注: proxy:: JSObjectへのアクセスはJSThreadコンテキストに制限されており、ターボモジュールメソッド呼び出しの範囲内で行う必要があります。Threadの安全性チェックはデバッグモードでのみ実行されます。
std::vector<proxy::JSObject> SampleTurboModuleV2::getProxyObject(JSRuntime rt, std::vector<proxy::JSObject> args) {
// 受け取ったオブジェクトからプロパティを読み込みます
auto object = args[0];
auto propertyNames = object.getPropertyNames();
for (const auto& propertyName: propertyNames) {
auto propertyValue = object.getProperty(propertyName);
if (std::holds_alternative<std::string>(propertyValue)) {
auto stringValue = std::get<std::string>(propertyValue);
TMINFO("Property " + propertyName + " = " + stringValue);
}
}
// 新しいオブジェクトを作成して返します
auto newObject = proxy::JSObject(rt);
newObject.setProperty("stringProp", "foo");
newObject.setProperty("numberProp", 1.5);
newObject.setProperty("boolProp", true);
args[0] = newObject;
return args;
}
proxy::JSArray
proxy::JSArray型を使用すると、ネイティブコードに渡すことができるJavaScript配列を作成し、その要素にネイティブ側から動的にアクセスして変更することができます。
注: proxy::JSArrayへのアクセスはJSThreadコンテキストに制限されており、ターボモジュールメソッド呼び出しの範囲内で行う必要があります。Threadの安全性チェックはデバッグモードでのみ実行されます。
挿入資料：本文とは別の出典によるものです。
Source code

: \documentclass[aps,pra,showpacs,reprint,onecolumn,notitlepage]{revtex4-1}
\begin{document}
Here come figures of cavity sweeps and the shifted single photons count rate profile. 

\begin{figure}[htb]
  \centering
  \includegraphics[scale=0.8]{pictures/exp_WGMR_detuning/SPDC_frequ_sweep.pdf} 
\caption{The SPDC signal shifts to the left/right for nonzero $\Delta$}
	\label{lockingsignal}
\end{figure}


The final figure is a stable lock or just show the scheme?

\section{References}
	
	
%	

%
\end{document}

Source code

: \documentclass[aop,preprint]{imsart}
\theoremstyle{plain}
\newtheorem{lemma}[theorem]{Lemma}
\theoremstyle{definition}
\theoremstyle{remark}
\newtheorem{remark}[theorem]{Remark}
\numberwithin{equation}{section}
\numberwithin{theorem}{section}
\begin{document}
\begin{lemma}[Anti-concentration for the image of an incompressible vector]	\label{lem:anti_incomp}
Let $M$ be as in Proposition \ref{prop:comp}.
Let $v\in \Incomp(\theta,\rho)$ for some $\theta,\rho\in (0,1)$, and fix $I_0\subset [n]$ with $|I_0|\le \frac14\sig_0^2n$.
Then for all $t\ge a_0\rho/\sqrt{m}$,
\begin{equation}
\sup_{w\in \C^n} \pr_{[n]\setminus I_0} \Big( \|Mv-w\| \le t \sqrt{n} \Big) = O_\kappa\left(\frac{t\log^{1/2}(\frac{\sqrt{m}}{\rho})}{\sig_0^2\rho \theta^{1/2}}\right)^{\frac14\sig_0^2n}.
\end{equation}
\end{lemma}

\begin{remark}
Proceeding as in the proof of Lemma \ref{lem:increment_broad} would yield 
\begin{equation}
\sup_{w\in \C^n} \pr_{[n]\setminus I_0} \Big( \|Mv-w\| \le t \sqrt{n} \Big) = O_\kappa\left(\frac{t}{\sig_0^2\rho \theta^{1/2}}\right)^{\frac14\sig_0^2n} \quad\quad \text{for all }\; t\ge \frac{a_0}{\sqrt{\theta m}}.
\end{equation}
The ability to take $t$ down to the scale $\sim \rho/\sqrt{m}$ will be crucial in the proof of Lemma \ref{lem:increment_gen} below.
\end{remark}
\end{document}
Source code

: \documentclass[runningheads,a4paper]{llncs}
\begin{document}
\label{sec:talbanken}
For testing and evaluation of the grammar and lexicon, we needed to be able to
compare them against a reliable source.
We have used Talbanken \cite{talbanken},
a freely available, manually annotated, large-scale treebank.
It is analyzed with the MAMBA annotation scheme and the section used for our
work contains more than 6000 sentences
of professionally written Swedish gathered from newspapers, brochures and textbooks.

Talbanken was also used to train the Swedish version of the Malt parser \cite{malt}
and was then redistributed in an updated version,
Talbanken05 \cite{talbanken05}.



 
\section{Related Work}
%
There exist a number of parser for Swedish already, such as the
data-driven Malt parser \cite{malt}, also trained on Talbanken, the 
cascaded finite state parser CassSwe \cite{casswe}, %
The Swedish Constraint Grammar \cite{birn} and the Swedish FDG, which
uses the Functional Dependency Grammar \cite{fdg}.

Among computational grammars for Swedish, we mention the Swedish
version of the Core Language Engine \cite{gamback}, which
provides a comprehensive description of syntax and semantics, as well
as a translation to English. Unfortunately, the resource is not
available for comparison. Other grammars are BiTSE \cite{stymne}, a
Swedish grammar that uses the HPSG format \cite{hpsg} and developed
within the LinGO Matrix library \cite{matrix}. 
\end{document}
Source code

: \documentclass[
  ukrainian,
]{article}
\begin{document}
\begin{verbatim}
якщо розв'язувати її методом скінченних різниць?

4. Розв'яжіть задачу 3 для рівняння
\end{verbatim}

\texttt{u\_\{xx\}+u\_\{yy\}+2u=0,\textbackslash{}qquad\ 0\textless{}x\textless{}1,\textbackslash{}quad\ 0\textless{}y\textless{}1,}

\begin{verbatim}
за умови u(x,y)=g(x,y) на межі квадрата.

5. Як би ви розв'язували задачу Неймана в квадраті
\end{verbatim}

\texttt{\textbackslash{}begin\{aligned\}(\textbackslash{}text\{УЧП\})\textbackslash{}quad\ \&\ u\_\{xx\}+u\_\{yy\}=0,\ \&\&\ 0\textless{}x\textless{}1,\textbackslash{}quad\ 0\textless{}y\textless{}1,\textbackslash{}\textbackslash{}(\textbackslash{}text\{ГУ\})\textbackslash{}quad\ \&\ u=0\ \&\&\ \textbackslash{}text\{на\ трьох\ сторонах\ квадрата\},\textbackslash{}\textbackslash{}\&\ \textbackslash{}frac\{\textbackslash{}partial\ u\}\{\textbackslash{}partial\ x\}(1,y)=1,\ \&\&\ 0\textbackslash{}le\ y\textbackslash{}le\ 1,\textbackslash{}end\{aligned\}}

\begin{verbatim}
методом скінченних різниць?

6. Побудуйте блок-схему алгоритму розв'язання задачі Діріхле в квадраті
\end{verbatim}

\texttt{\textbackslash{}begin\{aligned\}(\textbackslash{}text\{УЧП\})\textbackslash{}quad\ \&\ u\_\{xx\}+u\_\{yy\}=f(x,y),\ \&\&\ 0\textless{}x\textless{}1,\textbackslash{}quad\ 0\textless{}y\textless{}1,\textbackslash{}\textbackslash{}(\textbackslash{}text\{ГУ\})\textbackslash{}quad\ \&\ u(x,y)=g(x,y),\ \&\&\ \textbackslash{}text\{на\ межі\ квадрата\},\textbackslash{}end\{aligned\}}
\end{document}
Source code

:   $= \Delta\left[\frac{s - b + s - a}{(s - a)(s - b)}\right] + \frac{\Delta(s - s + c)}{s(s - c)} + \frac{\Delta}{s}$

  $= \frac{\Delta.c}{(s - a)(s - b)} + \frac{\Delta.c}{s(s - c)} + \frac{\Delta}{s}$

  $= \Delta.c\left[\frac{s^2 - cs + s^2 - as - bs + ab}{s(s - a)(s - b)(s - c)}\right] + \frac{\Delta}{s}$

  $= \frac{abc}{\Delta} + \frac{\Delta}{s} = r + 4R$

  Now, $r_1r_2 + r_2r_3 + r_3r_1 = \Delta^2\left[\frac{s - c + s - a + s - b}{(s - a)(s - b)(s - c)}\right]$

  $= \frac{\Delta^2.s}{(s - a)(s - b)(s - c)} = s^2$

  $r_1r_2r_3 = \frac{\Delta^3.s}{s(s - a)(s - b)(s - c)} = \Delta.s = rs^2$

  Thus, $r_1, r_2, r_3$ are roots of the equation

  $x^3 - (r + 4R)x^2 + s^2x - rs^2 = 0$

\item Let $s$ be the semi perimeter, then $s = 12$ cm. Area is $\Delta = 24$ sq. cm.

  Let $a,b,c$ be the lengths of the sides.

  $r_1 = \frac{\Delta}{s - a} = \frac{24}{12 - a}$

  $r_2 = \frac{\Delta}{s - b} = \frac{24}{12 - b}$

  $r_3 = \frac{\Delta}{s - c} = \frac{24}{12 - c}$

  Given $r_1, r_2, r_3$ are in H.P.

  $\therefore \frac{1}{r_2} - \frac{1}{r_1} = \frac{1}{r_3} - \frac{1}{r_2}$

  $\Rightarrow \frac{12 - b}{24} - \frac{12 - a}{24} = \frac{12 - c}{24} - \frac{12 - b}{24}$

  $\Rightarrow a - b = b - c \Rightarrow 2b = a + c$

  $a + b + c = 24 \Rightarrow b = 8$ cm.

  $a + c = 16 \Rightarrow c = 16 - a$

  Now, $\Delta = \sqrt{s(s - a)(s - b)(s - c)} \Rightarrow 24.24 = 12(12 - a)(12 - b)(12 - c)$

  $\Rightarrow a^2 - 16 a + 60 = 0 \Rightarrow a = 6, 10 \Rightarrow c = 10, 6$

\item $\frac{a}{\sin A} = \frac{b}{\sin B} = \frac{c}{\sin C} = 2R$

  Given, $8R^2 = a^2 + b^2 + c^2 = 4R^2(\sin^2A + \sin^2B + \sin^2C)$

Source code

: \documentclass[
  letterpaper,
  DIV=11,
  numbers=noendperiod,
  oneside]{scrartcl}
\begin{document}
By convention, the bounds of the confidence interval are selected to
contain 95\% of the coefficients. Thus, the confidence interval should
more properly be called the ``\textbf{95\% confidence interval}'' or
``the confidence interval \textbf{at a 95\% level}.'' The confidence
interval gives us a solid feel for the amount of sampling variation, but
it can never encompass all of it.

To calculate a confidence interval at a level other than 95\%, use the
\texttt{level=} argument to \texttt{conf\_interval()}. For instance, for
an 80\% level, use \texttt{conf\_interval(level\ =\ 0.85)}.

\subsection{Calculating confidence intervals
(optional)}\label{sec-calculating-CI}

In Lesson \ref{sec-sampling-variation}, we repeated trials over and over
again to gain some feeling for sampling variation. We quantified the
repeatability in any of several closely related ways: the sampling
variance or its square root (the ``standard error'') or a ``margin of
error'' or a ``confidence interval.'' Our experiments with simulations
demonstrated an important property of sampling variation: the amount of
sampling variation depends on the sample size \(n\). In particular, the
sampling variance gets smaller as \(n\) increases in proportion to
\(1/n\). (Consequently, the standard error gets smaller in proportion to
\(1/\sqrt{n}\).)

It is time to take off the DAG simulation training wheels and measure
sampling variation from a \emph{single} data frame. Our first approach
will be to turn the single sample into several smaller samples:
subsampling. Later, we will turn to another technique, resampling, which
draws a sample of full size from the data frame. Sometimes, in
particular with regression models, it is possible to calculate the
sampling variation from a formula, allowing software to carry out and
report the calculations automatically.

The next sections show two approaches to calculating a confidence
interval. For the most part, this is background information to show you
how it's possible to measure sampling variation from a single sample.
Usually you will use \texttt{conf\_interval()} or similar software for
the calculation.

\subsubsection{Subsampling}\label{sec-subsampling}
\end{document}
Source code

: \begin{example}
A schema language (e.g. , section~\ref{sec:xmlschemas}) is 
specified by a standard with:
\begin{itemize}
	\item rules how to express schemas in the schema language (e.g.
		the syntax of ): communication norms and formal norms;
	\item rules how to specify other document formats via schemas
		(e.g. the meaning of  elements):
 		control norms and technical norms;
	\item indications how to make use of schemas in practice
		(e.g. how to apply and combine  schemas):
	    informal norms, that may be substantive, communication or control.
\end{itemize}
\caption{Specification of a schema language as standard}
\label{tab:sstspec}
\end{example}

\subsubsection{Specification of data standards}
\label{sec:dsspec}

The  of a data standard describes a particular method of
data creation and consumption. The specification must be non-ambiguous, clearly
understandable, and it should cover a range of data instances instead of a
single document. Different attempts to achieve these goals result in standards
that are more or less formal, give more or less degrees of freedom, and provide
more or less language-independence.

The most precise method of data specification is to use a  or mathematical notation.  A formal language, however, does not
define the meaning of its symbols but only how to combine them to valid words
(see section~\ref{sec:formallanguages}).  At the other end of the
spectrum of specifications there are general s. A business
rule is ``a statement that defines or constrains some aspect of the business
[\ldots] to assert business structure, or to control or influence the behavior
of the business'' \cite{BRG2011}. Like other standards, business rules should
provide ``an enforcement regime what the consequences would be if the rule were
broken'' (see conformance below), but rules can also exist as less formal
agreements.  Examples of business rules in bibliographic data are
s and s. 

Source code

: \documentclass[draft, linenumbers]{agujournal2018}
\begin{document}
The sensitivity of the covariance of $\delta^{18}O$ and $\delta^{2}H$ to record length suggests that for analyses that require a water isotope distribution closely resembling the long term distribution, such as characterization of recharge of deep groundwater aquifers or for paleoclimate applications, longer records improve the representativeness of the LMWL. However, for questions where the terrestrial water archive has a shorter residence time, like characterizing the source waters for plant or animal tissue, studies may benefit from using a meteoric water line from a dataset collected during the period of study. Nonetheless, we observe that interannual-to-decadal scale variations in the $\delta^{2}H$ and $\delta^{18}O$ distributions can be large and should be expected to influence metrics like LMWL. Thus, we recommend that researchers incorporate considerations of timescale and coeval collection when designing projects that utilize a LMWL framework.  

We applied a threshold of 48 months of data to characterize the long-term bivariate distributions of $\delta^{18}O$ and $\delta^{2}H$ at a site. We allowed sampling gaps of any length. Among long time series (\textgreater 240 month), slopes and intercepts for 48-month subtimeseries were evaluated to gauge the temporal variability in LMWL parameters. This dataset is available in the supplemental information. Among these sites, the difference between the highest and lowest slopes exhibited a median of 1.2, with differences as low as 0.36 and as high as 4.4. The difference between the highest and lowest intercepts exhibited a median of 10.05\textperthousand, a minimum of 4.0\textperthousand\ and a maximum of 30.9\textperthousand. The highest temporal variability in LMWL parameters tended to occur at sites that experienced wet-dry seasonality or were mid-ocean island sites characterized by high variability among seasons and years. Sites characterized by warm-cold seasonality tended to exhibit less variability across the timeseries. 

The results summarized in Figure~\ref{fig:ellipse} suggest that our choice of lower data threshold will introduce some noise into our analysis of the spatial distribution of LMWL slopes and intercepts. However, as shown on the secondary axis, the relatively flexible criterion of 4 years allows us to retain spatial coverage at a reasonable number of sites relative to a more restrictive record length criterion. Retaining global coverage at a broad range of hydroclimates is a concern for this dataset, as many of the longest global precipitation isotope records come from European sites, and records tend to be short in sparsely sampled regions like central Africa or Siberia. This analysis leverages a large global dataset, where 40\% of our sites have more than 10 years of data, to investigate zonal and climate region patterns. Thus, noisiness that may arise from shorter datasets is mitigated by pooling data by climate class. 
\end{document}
proxy::JSArray SampleTurboModuleV2::getProxyArray(proxy::JSArray arg) {
size_t index = 0;
for(const auto& element: arg) {
if (std::holds_alternative<std::string>(element)) {
auto elementValue = std::get<std::string>(element);
TMDEBUG("SampleTurboModuleV2::getProxyArray initial string element = " + elementValue);
arg.set(index, "C++String");
}
++index;
}
return arg;
}
Promise
Promiseは別のスレッドで実行する必要があります。
Promiseは、PromiseOperationを入力として使用して作成されます。PromiseOperationは、std::shared_ptr<Promise>を受け入れ、voidを返す関数です。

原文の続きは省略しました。